I’ve been writing about my opposition to helmet and seatbelt-type laws for many years. In fact, I’ve been doing this for about three decades now. I believe if government should be involved at all, it should educate, not mandate. One frustration I’ve found, even with some sympathetic and otherwise conservative/libertarian-leaning folks, is they too often get distracted by political straw-men, and concede points or make weak arguments against liberty grabs.

 

The distraction is the perennial counter to the argument against helmet and seatbelt laws, which is based on personal liberty, is to assert, “If I’m going to have to pay hospital bills for those who choose not to use seatbelts or helmets, I (government) should be able to force seatbelt and helmet use.”

 

Unfortunately, they do have an argument, but only due to the fact that government pays for too many American’s medical care. This is why the argument should be more against increasing government interference in American healthcare, than even against specific helmet, seatbelt, and similar type laws. When the government pays your bills, yes, it’s logical they should have a say in your behavior. This is the perfect argument against the government paying your bills. And even when it does pay your bills, the truly American policy should be, liberty first-safety/health second; remember, it’s the Statue of Liberty, not the Statue of Safety. Patrick Henry didn’t say, “Give me Safety, or give me Death.” Now there’s a bold and courageous declaration.

 

Bottom line, the reason to oppose helmet and seatbelt laws is simple. The formula that gets us those laws is the very same formula that will bring similar laws affecting more and more areas of our lives. For example take New York Governor Mike Boomberg’s “Scorched Nutrition” campaign against its citizen’s health choices in Gotham.

 

He’s decreed transfats be banned and next on the list is salt. How staggeringly arrogant can one politician be? Well, this year we’re getting lots of answers to that question.
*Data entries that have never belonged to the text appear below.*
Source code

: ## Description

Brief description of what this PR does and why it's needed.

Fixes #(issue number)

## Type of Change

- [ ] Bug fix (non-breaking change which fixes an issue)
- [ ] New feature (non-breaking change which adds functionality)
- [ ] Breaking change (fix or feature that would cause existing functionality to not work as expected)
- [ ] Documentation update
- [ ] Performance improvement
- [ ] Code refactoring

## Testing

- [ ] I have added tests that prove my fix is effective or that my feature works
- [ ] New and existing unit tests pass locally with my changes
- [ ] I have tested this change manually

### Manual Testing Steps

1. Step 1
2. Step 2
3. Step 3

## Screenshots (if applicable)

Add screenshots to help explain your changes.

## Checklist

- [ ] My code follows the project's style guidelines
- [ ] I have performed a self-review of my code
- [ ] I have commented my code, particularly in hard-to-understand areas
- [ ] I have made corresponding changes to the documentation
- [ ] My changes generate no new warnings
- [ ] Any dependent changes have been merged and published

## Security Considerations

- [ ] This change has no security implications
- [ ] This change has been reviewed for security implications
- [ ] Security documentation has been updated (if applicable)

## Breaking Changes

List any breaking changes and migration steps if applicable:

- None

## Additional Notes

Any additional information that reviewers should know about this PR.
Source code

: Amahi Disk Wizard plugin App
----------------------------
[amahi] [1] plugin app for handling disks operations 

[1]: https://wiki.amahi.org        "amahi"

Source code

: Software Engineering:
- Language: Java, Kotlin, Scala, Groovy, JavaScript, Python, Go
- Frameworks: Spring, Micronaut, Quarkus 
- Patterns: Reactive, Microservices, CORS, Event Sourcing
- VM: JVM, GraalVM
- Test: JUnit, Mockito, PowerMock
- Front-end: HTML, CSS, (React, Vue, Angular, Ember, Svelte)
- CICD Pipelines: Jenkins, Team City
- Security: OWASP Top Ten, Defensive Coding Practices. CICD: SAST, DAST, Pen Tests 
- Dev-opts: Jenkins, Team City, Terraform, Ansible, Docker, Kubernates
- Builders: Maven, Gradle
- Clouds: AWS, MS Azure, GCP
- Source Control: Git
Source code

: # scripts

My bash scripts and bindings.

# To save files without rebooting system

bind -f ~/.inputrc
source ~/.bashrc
And this is from a Mayor who, while at the same time he’s working diligently to save New Yorkers from their choices, is handing out brochures to assist heroin addicts with the “safe” use of their chosen opiate. Even though I’m a cop, as a libertarian I say discuss legalization, sure, but I’ve seen too many junkies to ever endorse a government assisting with what they consider the “safe” use of such a treacherous narcotic.

 

Yes folks, you may not think helmet laws affect you, because you don’t ride a two-wheeled vehicle; you may not think seatbelt laws affect you, because you’d wear a seatbelt regardless. But what happens when they eventually (and they will) come after, what should be a personal decision about, something you do care about? If we have high profile politicians willing to, by virtual royal decree, banish food products as ubiquitous as salt, for Pete’s sake; there’s a politician somewhere, bitten by the “do-something” bug as we speak, who’s just waiting for, or more likely looking for, the next ban to inflict on a supposedly free people.